**Task item**
Your answer is to be the count alone: the number of lines in the data below where "dimensional" appears.

**Information provided**
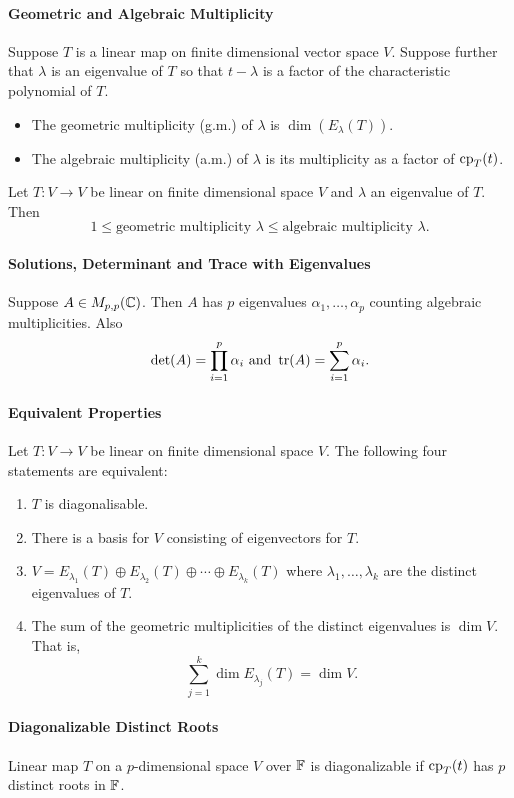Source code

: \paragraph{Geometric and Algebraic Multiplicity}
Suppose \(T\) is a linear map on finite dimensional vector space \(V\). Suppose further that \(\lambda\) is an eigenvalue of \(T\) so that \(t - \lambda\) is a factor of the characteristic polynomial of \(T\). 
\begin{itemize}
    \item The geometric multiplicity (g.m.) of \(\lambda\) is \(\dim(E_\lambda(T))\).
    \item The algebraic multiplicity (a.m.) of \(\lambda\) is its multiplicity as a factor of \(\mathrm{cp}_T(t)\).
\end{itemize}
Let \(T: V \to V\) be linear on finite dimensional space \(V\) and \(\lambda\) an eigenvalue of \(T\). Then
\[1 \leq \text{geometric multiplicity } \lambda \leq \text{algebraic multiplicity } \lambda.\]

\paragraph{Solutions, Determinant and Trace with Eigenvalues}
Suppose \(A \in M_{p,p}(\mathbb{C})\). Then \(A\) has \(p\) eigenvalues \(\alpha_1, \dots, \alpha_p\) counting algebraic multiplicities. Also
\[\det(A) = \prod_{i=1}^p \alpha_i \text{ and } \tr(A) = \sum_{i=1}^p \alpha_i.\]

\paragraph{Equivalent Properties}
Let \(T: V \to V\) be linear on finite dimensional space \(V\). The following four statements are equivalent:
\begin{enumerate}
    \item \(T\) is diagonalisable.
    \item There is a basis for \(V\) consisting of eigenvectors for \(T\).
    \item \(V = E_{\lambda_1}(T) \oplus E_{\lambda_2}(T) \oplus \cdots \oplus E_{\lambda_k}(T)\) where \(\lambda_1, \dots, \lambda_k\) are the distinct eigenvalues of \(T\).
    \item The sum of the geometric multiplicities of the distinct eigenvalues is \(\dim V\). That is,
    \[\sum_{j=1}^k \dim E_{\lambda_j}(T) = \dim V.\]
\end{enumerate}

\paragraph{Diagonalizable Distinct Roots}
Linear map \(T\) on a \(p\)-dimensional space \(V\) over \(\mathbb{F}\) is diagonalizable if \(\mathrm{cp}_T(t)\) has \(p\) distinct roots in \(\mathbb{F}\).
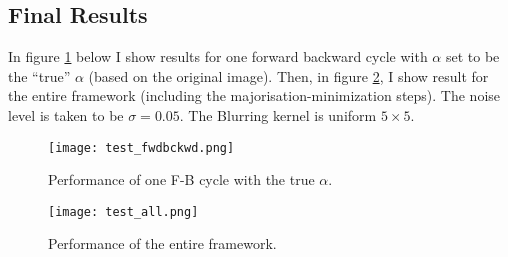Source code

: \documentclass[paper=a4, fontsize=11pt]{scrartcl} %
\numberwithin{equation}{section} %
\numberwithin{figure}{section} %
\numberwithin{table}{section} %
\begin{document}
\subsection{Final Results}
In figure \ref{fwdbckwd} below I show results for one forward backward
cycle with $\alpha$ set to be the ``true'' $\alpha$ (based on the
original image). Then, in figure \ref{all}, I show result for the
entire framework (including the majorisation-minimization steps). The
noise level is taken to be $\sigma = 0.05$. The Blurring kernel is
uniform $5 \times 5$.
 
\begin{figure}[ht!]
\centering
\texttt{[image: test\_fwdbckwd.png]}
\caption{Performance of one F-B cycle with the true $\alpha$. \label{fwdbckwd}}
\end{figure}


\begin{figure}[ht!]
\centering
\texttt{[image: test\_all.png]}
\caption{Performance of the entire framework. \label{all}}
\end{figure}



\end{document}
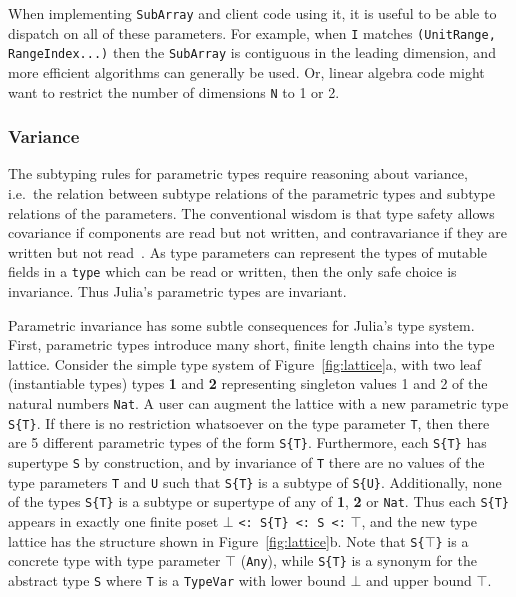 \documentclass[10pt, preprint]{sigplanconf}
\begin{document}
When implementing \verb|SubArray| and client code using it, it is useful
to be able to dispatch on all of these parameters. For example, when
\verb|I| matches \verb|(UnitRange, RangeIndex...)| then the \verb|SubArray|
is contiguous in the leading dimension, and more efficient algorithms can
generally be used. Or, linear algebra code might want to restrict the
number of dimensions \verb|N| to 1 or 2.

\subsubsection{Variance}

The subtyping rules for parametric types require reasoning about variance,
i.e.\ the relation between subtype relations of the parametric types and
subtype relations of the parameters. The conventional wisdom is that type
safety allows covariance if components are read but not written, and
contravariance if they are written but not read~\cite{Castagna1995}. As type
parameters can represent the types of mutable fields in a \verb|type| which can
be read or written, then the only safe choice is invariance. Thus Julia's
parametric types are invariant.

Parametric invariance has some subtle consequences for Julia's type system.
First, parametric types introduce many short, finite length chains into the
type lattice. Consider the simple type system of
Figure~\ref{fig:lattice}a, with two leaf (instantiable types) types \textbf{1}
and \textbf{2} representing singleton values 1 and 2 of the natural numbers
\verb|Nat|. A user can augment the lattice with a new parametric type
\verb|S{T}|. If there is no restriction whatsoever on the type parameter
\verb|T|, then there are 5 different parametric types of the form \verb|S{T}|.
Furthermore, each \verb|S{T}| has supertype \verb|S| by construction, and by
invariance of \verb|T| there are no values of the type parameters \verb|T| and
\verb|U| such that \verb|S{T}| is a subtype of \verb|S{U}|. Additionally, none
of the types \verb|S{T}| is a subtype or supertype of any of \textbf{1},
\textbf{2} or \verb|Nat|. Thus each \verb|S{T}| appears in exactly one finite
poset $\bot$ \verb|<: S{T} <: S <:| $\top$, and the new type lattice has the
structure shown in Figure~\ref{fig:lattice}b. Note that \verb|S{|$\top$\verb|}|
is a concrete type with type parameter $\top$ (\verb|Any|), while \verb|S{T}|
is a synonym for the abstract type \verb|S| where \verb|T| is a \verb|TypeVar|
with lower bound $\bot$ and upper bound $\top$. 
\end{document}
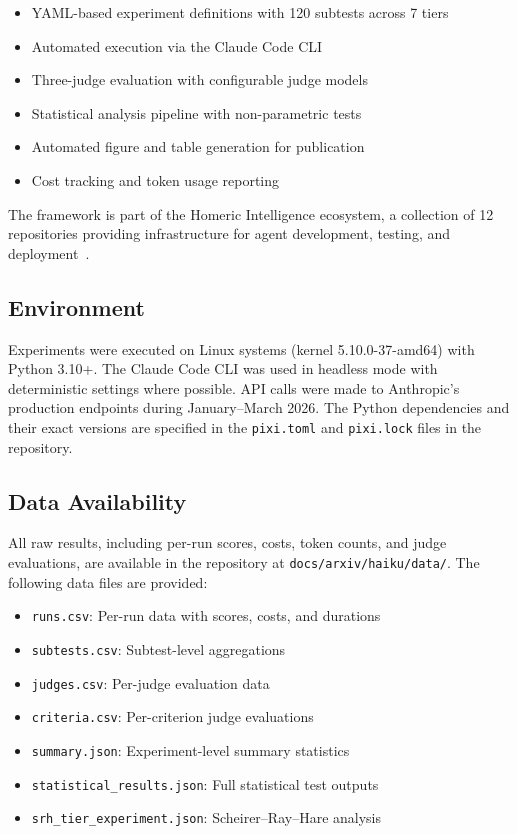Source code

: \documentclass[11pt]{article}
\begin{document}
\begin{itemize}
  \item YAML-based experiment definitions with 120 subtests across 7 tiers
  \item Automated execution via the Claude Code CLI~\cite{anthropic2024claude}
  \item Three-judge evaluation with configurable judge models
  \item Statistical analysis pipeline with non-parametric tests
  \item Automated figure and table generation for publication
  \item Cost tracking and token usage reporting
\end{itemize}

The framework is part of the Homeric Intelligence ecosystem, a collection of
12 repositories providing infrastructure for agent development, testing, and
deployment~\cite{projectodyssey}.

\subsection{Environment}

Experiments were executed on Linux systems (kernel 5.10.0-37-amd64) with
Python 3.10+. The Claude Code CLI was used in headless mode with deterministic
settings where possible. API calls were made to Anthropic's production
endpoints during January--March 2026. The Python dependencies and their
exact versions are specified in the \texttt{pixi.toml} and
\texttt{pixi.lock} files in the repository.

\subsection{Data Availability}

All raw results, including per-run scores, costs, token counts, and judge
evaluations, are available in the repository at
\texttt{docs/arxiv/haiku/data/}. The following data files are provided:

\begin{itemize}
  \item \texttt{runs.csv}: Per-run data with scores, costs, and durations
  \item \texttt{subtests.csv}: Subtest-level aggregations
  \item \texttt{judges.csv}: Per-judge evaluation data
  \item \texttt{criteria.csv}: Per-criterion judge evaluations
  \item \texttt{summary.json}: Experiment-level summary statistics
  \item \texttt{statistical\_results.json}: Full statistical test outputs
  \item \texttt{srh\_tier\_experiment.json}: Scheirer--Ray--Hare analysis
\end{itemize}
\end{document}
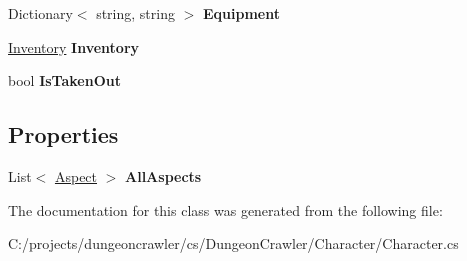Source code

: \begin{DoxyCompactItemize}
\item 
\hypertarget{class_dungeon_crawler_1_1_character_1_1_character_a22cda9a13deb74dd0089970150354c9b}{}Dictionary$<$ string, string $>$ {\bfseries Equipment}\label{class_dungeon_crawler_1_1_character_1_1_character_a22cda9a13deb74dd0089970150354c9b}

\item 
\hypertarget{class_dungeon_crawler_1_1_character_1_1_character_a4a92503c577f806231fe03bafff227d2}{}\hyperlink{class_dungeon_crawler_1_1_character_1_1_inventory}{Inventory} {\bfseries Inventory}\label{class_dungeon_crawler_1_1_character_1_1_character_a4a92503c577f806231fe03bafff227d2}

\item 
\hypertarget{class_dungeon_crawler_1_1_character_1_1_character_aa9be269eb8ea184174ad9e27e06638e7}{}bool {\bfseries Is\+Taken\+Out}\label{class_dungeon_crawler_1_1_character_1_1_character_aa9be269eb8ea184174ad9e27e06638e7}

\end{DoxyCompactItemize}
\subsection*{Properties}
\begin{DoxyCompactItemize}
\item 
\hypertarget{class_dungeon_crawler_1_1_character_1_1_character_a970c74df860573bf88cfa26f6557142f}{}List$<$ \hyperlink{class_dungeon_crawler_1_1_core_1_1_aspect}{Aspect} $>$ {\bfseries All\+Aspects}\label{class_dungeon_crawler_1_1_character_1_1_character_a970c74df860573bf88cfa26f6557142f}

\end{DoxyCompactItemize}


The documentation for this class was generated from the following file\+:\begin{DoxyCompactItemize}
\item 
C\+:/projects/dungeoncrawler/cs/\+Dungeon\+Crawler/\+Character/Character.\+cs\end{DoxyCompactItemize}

**Exercise solution**
4